La boulangerie Beukens ne paie pas de mine, mais, à elle seule, l’arrière-boutique vaut le déplacement. Cette caverne d’Ail Baba, dans laquelle on va de surprise en surprise, nous a permis de découvrir les biscuits « petits gilles », les véritables patiences de Binche, les pavés binchois et les fameuses couilles de Suisse que la décence m’interdit de vous expliquer et surtout de vous montrer pour tout renseignement supplémentaire à ce sujet, vous pouvez toutefois nous écrire en joignant une photocopie de votre carte d’identité prouvant que vous êtes déjà en âge de mordre dedans).
Mais avant de passer aux gaufrettes pur beurre maison, but de notre visite, nous avons encore exploré la moutarde- rie, la seule du Hainaut, et la cave du XIXe siècle dans laquelle les liqueurs vieillissent en fût de chêne, les fruits et les plantes macèrent dans des bonbonnes en verre et les visiteurs ont droit à une dégustation, quelle que soit l’heure.

LES GAUFF ‘AU SUC’ En effet, il existe nombre de recettes et de spécialités de gaufres en Belgique : la gaufre de Bruxelles, la gaufre de Liège, la gaufrette traditionnelle, le succès du jour de Tournai ou encore le lacquemant. La gaufre est une telle institution en Belgique que, dans la région liégeoise, un groupe de cinq musiciens de talent s’est même baptisé « Les Gauff’ au suc ».
Curieusement, nous n’allons pas vous emmener à Liège pour des raisons qui vous échappent encore mais qui ne vont pas tarder à vous apparaître.
Direction : Binche.
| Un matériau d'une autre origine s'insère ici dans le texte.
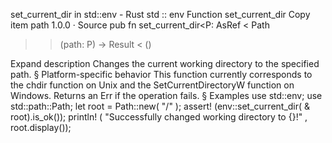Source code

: set_current_dir in std::env - Rust
std
::
env
Function
set_current_dir
Copy item path
1.0.0
·
Source
pub fn set_current_dir<P:
AsRef
<
Path
>>(path: P) ->
Result
<
()
>
Expand description
Changes the current working directory to the specified path.
§
Platform-specific behavior
This function
currently
corresponds to the
chdir
function on Unix
and the
SetCurrentDirectoryW
function on Windows.
Returns an
Err
if the operation fails.
§
Examples
use
std::env;
use
std::path::Path;
let
root = Path::new(
"/"
);
assert!
(env::set_current_dir(
&
root).is_ok());
println!
(
"Successfully changed working directory to {}!"
, root.display());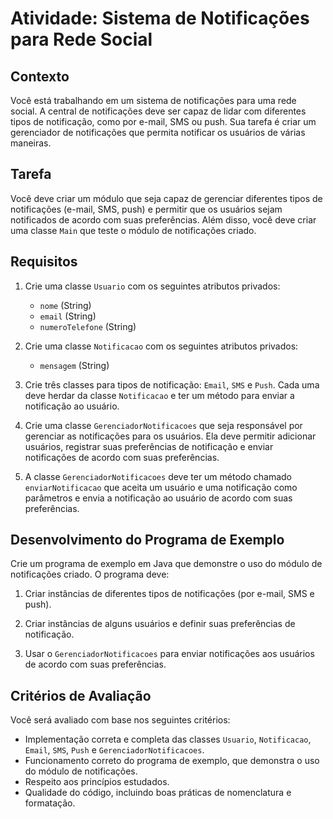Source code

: # Atividade: Sistema de Notificações para Rede Social

## Contexto

Você está trabalhando em um sistema de notificações para uma rede social. A central de notificações deve ser capaz de lidar com diferentes tipos de notificação, como por e-mail, SMS ou push. Sua tarefa é criar um gerenciador de notificações que permita notificar os usuários de várias maneiras.

## Tarefa

Você deve criar um módulo que seja capaz de gerenciar diferentes tipos de notificações (e-mail, SMS, push) e permitir que os usuários sejam notificados de acordo com suas preferências. Além disso, você deve criar uma classe `Main` que teste o módulo de notificações criado.

## Requisitos

1. Crie uma classe `Usuario` com os seguintes atributos privados:
   - `nome` (String)
   - `email` (String)
   - `numeroTelefone` (String)

2. Crie uma classe `Notificacao` com os seguintes atributos privados:
   - `mensagem` (String)

3. Crie três classes para tipos de notificação: `Email`, `SMS` e `Push`. Cada uma deve herdar da classe `Notificacao` e ter um método para enviar a notificação ao usuário.

4. Crie uma classe `GerenciadorNotificacoes` que seja responsável por gerenciar as notificações para os usuários. Ela deve permitir adicionar usuários, registrar suas preferências de notificação e enviar notificações de acordo com suas preferências.

5. A classe `GerenciadorNotificacoes` deve ter um método chamado `enviarNotificacao` que aceita um usuário e uma notificação como parâmetros e envia a notificação ao usuário de acordo com suas preferências.

## Desenvolvimento do Programa de Exemplo

Crie um programa de exemplo em Java que demonstre o uso do módulo de notificações criado. O programa deve:

1. Criar instâncias de diferentes tipos de notificações (por e-mail, SMS e push).

2. Criar instâncias de alguns usuários e definir suas preferências de notificação.

3. Usar o `GerenciadorNotificacoes` para enviar notificações aos usuários de acordo com suas preferências.

## Critérios de Avaliação

Você será avaliado com base nos seguintes critérios:

- Implementação correta e completa das classes `Usuario`, `Notificacao`, `Email`, `SMS`, `Push` e `GerenciadorNotificacoes`.
- Funcionamento correto do programa de exemplo, que demonstra o uso do módulo de notificações.
- Respeito aos princípios estudados.
- Qualidade do código, incluindo boas práticas de nomenclatura e formatação.
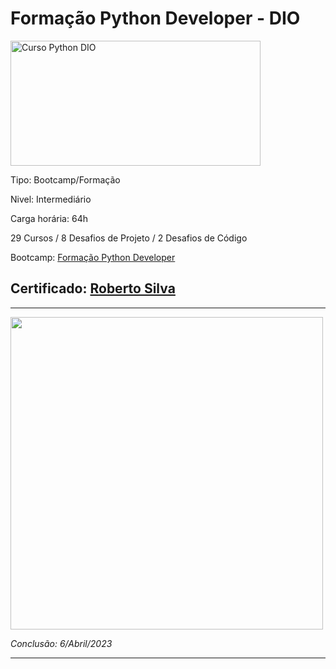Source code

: # **Formação Python Developer - DIO**

<img src="https://hermes.dio.me/tracks/cover/ac0e208f-9ab9-471d-84ae-0107cfd2156a.png" alt="Curso Python DIO" width="400" height="200">

Tipo: Bootcamp/Formação

Nivel: Intermediário

Carga horária: 64h

29 Cursos / 8 Desafios de Projeto / 2 Desafios de Código

Bootcamp: [Formação Python Developer](https://web.dio.me/track/formacao-python-developer)

## Certificado: [Roberto Silva](https://www.dio.me/certificate/3C042EA7/share)

---

<img src="https://hermes.digitalinnovation.one/certificates/cover/3C042EA7.jpg" width=500px/>

*Conclusão: 6/Abril/2023*

---
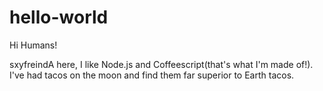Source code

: # hello-world

Hi Humans!

sxyfreindA here, I like Node.js and Coffeescript(that's what I'm made of!).
I've had tacos on the moon and find them far superior to Earth tacos.
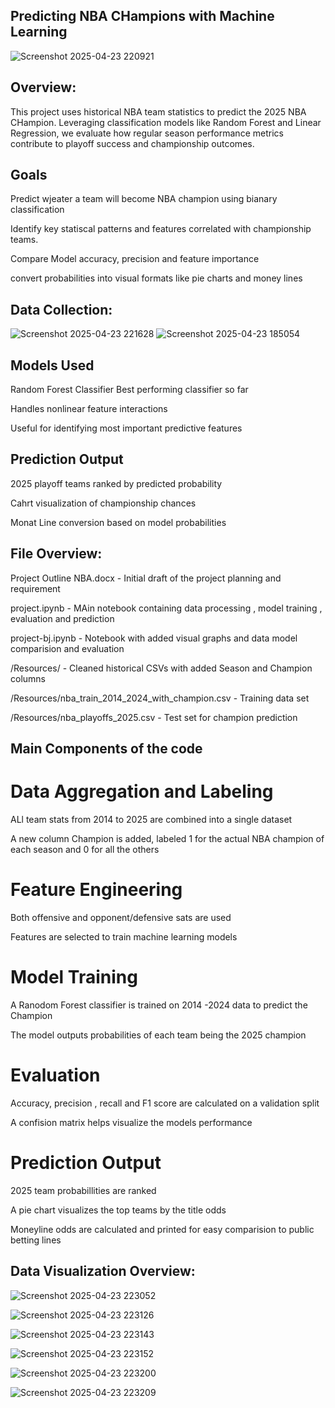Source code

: ## Predicting NBA CHampions with Machine Learning
![Screenshot 2025-04-23 220921](https://github.com/user-attachments/assets/f64d5fa5-3b8c-48a8-9299-541eabca1505)

## Overview:
This project uses historical NBA team statistics to predict the 2025 NBA CHampion. Leveraging classification models like Random Forest and Linear Regression, we evaluate how regular season performance metrics contribute to playoff success and championship outcomes.

## Goals

Predict wjeater a team will become NBA champion using bianary classification

Identify key statiscal patterns and features correlated with championship teams.

Compare Model accuracy, precision and feature importance

convert probabilities into visual formats like pie charts and money lines

## Data Collection:

![Screenshot 2025-04-23 221628](https://github.com/user-attachments/assets/00abe0b6-ee2b-4f62-a114-cf47c2a83064)
![Screenshot 2025-04-23 185054](https://github.com/user-attachments/assets/252baf88-1073-47b2-ae3f-15665ac88241)

## Models Used

Random Forest Classifier
 Best performing classifier so far

 Handles nonlinear feature interactions

 Useful for identifying most important predictive features

 ## Prediction Output

 2025 playoff teams ranked by predicted probability

 Cahrt visualization of championship chances

 Monat Line conversion based on model probabilities

 ## File Overview:

 Project Outline NBA.docx - Initial draft of the project planning and requirement
 
 project.ipynb - MAin notebook containing data processing , model training , evaluation and prediction
 
 project-bj.ipynb - Notebook with added visual graphs and data model comparision and evaluation
 
 /Resources/ - Cleaned historical CSVs with added Season and Champion columns

/Resources/nba_train_2014_2024_with_champion.csv - Training data set

/Resources/nba_playoffs_2025.csv - Test set for champion prediction


## Main Components of the code

# Data Aggregation and Labeling

ALl team stats from 2014 to 2025 are combined into a single dataset

A new column Champion is added, labeled 1 for the actual NBA champion of each season and 0 for all the others

# Feature Engineering

Both offensive and opponent/defensive sats are used 

Features are selected to train machine learning models

# Model Training

A Ranodom Forest classifier is trained on 2014 -2024 data to predict the Champion

The model outputs probabilities of each team being the 2025 champion

# Evaluation

 Accuracy, precision , recall and F1 score are calculated on a validation split

 A confision matrix helps visualize the models performance

 # Prediction Output

 2025 team probabillities are ranked

 A pie chart visualizes the top teams by the title odds

 Moneyline odds are calculated and printed for easy comparision to public betting lines

 ## Data Visualization Overview:
 
![Screenshot 2025-04-23 223052](https://github.com/user-attachments/assets/bb1b7f74-9328-49ea-a6aa-f0d112166104)


![Screenshot 2025-04-23 223126](https://github.com/user-attachments/assets/ad0fba2f-f6bb-4a20-88c2-a674fbcc3f60)


![Screenshot 2025-04-23 223143](https://github.com/user-attachments/assets/4fbc479c-b6c1-4ff0-a6a4-41d1559ee87c)


![Screenshot 2025-04-23 223152](https://github.com/user-attachments/assets/af326f37-0906-4977-870d-3eb8b8ceaefc)


![Screenshot 2025-04-23 223200](https://github.com/user-attachments/assets/81e70b19-16be-4264-8911-8e0cf8687bfd)


![Screenshot 2025-04-23 223209](https://github.com/user-attachments/assets/b6b114e3-1de5-4554-bb46-a2c41d748fb0)
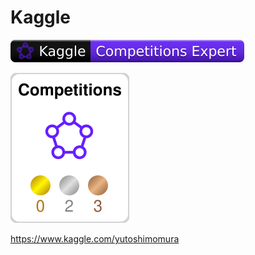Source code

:# Kaggle

![](./kaggle-badges/CompetitionsRank/plastic-black.svg)

![](./kaggle-plates/Competitions/white.svg)

https://www.kaggle.com/yutoshimomura
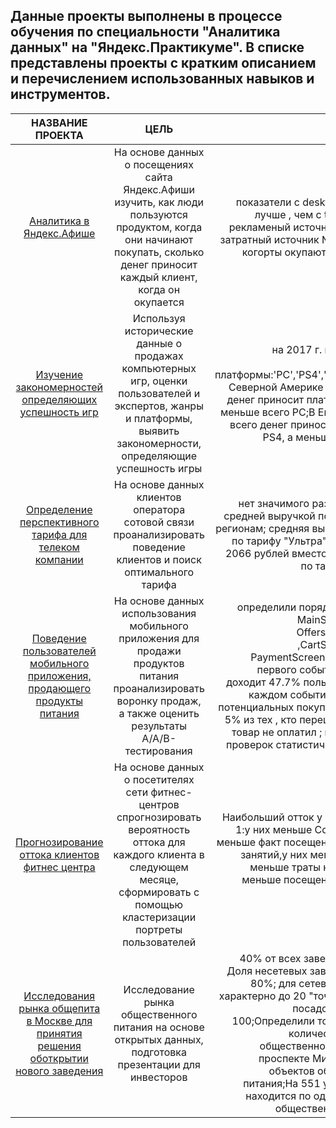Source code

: ## Данные проекты выполнены в процессе обучения по специальности "Аналитика данных" на "Яндекс.Практикуме". В списке представлены проекты с кратким описанием и перечислением использованных навыков и инструментов.
 
| НАЗВАНИЕ ПРОЕКТА | ЦЕЛЬ | РЕЗУЛЬТАТ | СТЕК | СТАТУС ПРОЕКТА |
|:----------------:|:---------:|----------------:|:---------:|:---------:|
| [Аналитика в Яндекс.Афише](https://nbviewer.jupyter.org/github/MMA27/yandex_practicum_projects/blob/master/%20%D0%AF%D0%BD%D0%B4%D0%B5%D0%BA%D1%81%D0%90%D1%84%D0%B8%D1%88%D0%B0/%D0%90%D0%BD%D0%B0%D0%BB%D0%B8%D1%82%D0%B8%D0%BA%D0%B0%20%D0%B2%20%D0%AF%D0%BD%D0%B4%D0%B5%D0%BA%D1%81.%D0%90%D1%84%D0%B8%D1%88%D0%B5%0A.ipynb)| На основе данных о посещениях сайта Яндекс.Афиши изучить, как люди пользуются продуктом, когда они начинают покупать, сколько денег приносит каждый клиент, когда он окупается | показатели с desktop устройств лучше , чем с touch; лучший рекламеный источник №1;самый затратный источник №3;в среднем когорты окупаются к 9 месяцу | Python, Pandas, Matplotlib, когортный анализ, юнит-экономика, продуктовые метрики | завершен |
|[Изучение закономерностей определяющих успешность игр](https://nbviewer.jupyter.org/github/MMA27/yandex_practicum_projects/blob/master/%D0%98%D0%B7%D1%83%D1%87%D0%B5%D0%BD%D0%B8%D0%B5%20%D0%B7%D0%B0%D0%BA%D0%BE%D0%BD%D0%BE%D0%BC%D0%B5%D1%80%D0%BD%D0%BE%D1%81%D1%82%D0%B5%D0%B9%20%D0%BE%D0%BF%D1%80%D0%B5%D0%B4%D0%B5%D0%BB%D1%8F%D1%8E%D1%89%D0%B8%D1%85%20%D1%83%D1%81%D0%BF%D0%B5%D1%88%D0%BD%D0%BE%D1%81%D1%82%D1%8C%20%D0%B8%D0%B3%D1%80/%D0%98%D0%B7%D1%83%D1%87%D0%B5%D0%BD%D0%B8%D0%B5%20%D0%B7%D0%B0%D0%BA%D0%BE%D0%BD%D0%BE%D0%BC%D0%B5%D1%80%D0%BD%D0%BE%D1%81%D1%82%D0%B5%D0%B9%20%D0%BE%D0%BF%D1%80%D0%B5%D0%B4%D0%B5%D0%BB%D1%8F%D1%8E%D1%89%D0%B8%D1%85%20%D1%83%D1%81%D0%BF%D0%B5%D1%88%D0%BD%D0%BE%D1%81%D1%82%D1%8C%20%D0%B8%D0%B3%D1%80.ipynb)| Используя исторические данные о продажах компьютерных игр, оценки пользователей и экспертов, жанры и платформы, выявить закономерности, определяющие успешность игры | на 2017 г. потенциально прибыльные платформы:'PC','PS4','XOne','3DS';В Северной Америке больше всего денег приносит платформа PS4, а меньше всего PC;В Европе больше всего денег приносит платформа PS4, а меньше всего XOne  | Python, Pandas, NumPy, Matplotlib, предобработка данных, исследовательский анализ данных, описательная статистика, проверка статистических гипотез | завершен |
|[Определение перспективного тарифа для телеком компании](https://nbviewer.jupyter.org/github/MMA27/yandex_practicum_projects/blob/master/%D0%9E%D0%BF%D1%80%D0%B5%D0%B4%D0%B5%D0%BB%D0%B5%D0%BD%D0%B8%D0%B5%20%D0%BF%D0%B5%D1%80%D1%81%D0%BF%D0%B5%D0%BA%D1%82%D0%B8%D0%B2%D0%BD%D0%BE%D0%B3%D0%BE%20%D1%82%D0%B0%D1%80%D0%B8%D1%84%D0%B0%20%D0%B4%D0%BB%D1%8F%20%D1%82%D0%B5%D0%BB%D0%B5%D0%BA%D0%BE%D0%BC%20%D0%BA%D0%BE%D0%BC%D0%BF%D0%B0%D0%BD%D0%B8%D0%B8/%D0%9E%D0%BF%D1%80%D0%B5%D0%B4%D0%B5%D0%BB%D0%B5%D0%BD%D0%B8%D0%B5%20%D0%BF%D0%B5%D1%80%D1%81%D0%BF%D0%B5%D0%BA%D1%82%D0%B8%D0%B2%D0%BD%D0%BE%D0%B3%D0%BE%20%D1%82%D0%B0%D1%80%D0%B8%D1%84%D0%B0%20%D0%B4%D0%BB%D1%8F%20%D1%82%D0%B5%D0%BB%D0%B5%D0%BA%D0%BE%D0%BC%20%D0%BA%D0%BE%D0%BC%D0%BF%D0%B0%D0%BD%D0%B8%D0%B8.ipynb)| На основе данных клиентов оператора сотовой связи проанализировать поведение клиентов и поиск оптимального тарифа|нет значимого различия между средней выручкой по Москве и по регионам; средняя выручка больше по тарифу "Ультра" и составляет 2066 рублей вместо 1250 рублей по тарифу "Смарт" | Python, Pandas, Matplotlib, NumPy, SciPy, описательная статистика, проверка статистических гипотез.| завершен |
|[Поведение пользователей мобильного приложения, продающего продукты питания](https://nbviewer.jupyter.org/github/MMA27/yandex_practicum_projects/blob/master/%D0%9F%D0%BE%D0%B2%D0%B5%D0%B4%D0%B5%D0%BD%D0%B8%D0%B5%20%D0%BF%D0%BE%D0%BB%D1%8C%D0%B7%D0%BE%D0%B2%D0%B0%D1%82%D0%B5%D0%BB%D0%B5%D0%B9%20%D0%BC%D0%BE%D0%B1%D0%B8%D0%BB%D1%8C%D0%BD%D0%BE%D0%B3%D0%BE%20%D0%BF%D1%80%D0%B8%D0%BB%D0%BE%D0%B6%D0%B5%D0%BD%D0%B8%D1%8F%2C%20%D0%BF%D1%80%D0%BE%D0%B4%D0%B0%D1%8E%D1%89%D0%B5%D0%B3%D0%BE%20%D0%BF%D1%80%D0%BE%D0%B4%D1%83%D0%BA%D1%82%D1%8B%20%D0%BF%D0%B8%D1%82%D0%B0%D0%BD%D0%B8%D1%8F/%D0%9F%D0%BE%D0%B2%D0%B5%D0%B4%D0%B5%D0%BD%D0%B8%D0%B5%20%D0%BF%D0%BE%D0%BB%D1%8C%D0%B7%D0%BE%D0%B2%D0%B0%D1%82%D0%B5%D0%BB%D0%B5%D0%B9%20%D0%BC%D0%BE%D0%B1%D0%B8%D0%BB%D1%8C%D0%BD%D0%BE%D0%B3%D0%BE%20%D0%BF%D1%80%D0%B8%D0%BB%D0%BE%D0%B6%D0%B5%D0%BD%D0%B8%D1%8F%2C%20%D0%BF%D1%80%D0%BE%D0%B4%D0%B0%D1%8E%D1%89%D0%B5%D0%B3%D0%BE%20%D0%BF%D1%80%D0%BE%D0%B4%D1%83%D0%BA%D1%82%D1%8B%20%D0%BF%D0%B8%D1%82%D0%B0%D0%BD%D0%B8%D1%8F.ipynb)| На основе данных использования мобильного приложения для продажи продуктов питания проанализировать воронку продаж, а также оценить результаты A/A/B-тестирования |определили порядок событий - MainScreenAppear , OffersScreenAppear ,CartScreenAppear , PaymentScreenSuccessful; от первого события до оплаты доходит 47.7% пользователей; на каждом событии есть потери потенциальных покупателей,  более 5% из тех , кто перешел в корзину  товар не оплатил ; проведено 16 проверок статистических гипотез| A/B-тестирование , Python , Pandas , Matplotlib , Seaborn, событийная аналитика, продуктовые метрики, Plotly, проверка статистических гипотез, визуализация данных| завершен |
| [Прогнозирование оттока клиентов фитнес центра](https://nbviewer.jupyter.org/github/MMA27/yandex_practicum_projects/blob/master/%D0%9F%D1%80%D0%BE%D0%B3%D0%BD%D0%BE%D0%B7%D0%B8%D1%80%D0%BE%D0%B2%D0%B0%D0%BD%D0%B8%D0%B5%20%D0%BE%D1%82%D1%82%D0%BE%D0%BA%D0%B0%20%D0%BA%D0%BB%D0%B8%D0%B5%D0%BD%D1%82%D0%BE%D0%B2%20%D1%84%D0%B8%D1%82%D0%BD%D0%B5%D1%81%20%D1%86%D0%B5%D0%BD%D1%82%D1%80%D0%B0/%D0%9F%D1%80%D0%BE%D0%B3%D0%BD%D0%BE%D0%B7%D0%B8%D1%80%D0%BE%D0%B2%D0%B0%D0%BD%D0%B8%D0%B5%20%D0%BE%D1%82%D1%82%D0%BE%D0%BA%D0%B0%20%D0%BA%D0%BB%D0%B8%D0%B5%D0%BD%D1%82%D0%BE%D0%B2%20%D1%84%D0%B8%D1%82%D0%BD%D0%B5%D1%81%20%D1%86%D0%B5%D0%BD%D1%82%D1%80%D0%B0.ipynb)| На основе данных о посетителях сети фитнес-центров спрогнозировать вероятность оттока для каждого клиента в следующем месяце, сформировать с помощью кластеризации портреты пользователей | Наибольший отток у кластеров 0 и 1:у них меньше Contract_period, меньше факт посещения групповых занятий,у них меньше возраст, меньше траты на доп.услуги, меньше посещений занятий за месяц| Python,Pandas,Scikit-learn,Matplotlib,Seaborn,машинное обучение,классификация,кластеризация | завершен |
| [Исследования рынка общепита в Москве для принятия решения оботкрытии нового заведения](https://nbviewer.jupyter.org/github/MMA27/yandex_practicum_projects/blob/master/%D0%A0%D1%8B%D0%BD%D0%BE%D0%BA%20%D0%B7%D0%B0%D0%B2%D0%B5%D0%B4%D0%B5%D0%BD%D0%B8%D0%B9%20%D0%BE%D0%B1%D1%89%D0%B5%D1%81%D1%82%D0%B2%D0%B5%D0%BD%D0%BD%D0%BE%D0%B3%D0%BE%20%D0%BF%D0%B8%D1%82%D0%B0%D0%BD%D0%B8%D1%8F%20%D0%9C%D0%BE%D1%81%D0%BA%D0%B2%D1%8B/%D0%A0%D1%8B%D0%BD%D0%BE%D0%BA%20%D0%B7%D0%B0%D0%B2%D0%B5%D0%B4%D0%B5%D0%BD%D0%B8%D0%B9%20%D0%BE%D0%B1%D1%89%D0%B5%D1%81%D1%82%D0%B2%D0%B5%D0%BD%D0%BD%D0%BE%D0%B3%D0%BE%20%D0%BF%D0%B8%D1%82%D0%B0%D0%BD%D0%B8%D1%8F%20%D0%9C%D0%BE%D1%81%D0%BA%D0%B2%D1%8B.ipynb)|Исследование рынка общественного питания на основе открытых данных, подготовка презентации для инвесторов| 40% от всех заведений - кафе; Доля несетевых заведений более 80%; для сетевых заведений характерно до 20 "точек" с числом посадочных мест до 100;Определили топ-10 улиц по количеству объектов общественного питания;На проспекте Мира более 200 объектов общественного питания;На 551 улице Москвы находится по одному объекту общественного питания| Python,Pandas,Seaborn,Plotly| завершен |



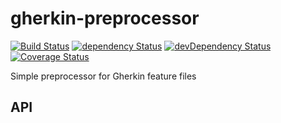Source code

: # gherkin-preprocessor

[![Build Status](https://travis-ci.org/szikszail/gherkin-preprocessor.svg?branch=master)](https://travis-ci.org/szikszail/gherkin-preprocessor) [![dependency Status](https://david-dm.org/szikszail/gherkin-preprocessor.svg)](https://david-dm.org/szikszail/gherkin-preprocessor) [![devDependency Status](https://david-dm.org/szikszail/gherkin-preprocessor/dev-status.svg)](https://david-dm.org/szikszail/gherkin-preprocessor#info=devDependencies) [![Coverage Status](https://coveralls.io/repos/github/szikszail/gherkin-preprocessor/badge.svg?branch=master)](https://coveralls.io/github/szikszail/gherkin-preprocessor?branch=master)

Simple preprocessor for Gherkin feature files

## API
Pourquoi ? Et pourquoi pas, surtout s’il y a à quelques kilomètres de là un petit village du nom de Leval-Trahegnies qui abrite un artisan boulanger, pâtissier, biscuitier, moutardier, liquoriste aussi cultivé que bavard et accueillant Vincent Cassel.

UNE JOURNÉE BIEN CRAQUANTE
11 h 00 du mat’, c’est tôt pour déguster une délicieuse liqueur de pêche qui ne descend pas en dessous de 7° d’alcool malgré les glaçons qui la rafraîchissent. Le Père est ravi, Tom, le photographe, redoute le flou et le Fils a du mal à relire ses notes sur les gaufrettes.
Tout le monde se retrouve ensuite devant le four automatique à gaufrettes, le verre à la main. Mais ne croyez pas, parce que j’ai dit « automatique », qu’il s’agit ici de production industrielle, ce serait indigne de notre part et de celle de Vincent Cassel, respectueux des traditions du terroir.
Quant à l’automatisme proprement dit, pour l’avoir testé, nous pouvons vous dire que le métier de pâtissier n’est pas un métier facile. Les cadences sont infernales pour des néophytes comme nous. Il faut dire que la machine, datant de 1960, peut avoir un rendement de 5 200 gaufrettes à l’heure, si ça suit derrière. Et je peux vous dire que derrière, quand nous étions aux commandes, ça ne suivait pas D’autre part, pour faire une bonne gaufrette, le secret réside dans la bonne recette (vous n’aurez plus d’excuses pour les rater car Vincent Cassel flous a livré la sienne) et un moule en fonte.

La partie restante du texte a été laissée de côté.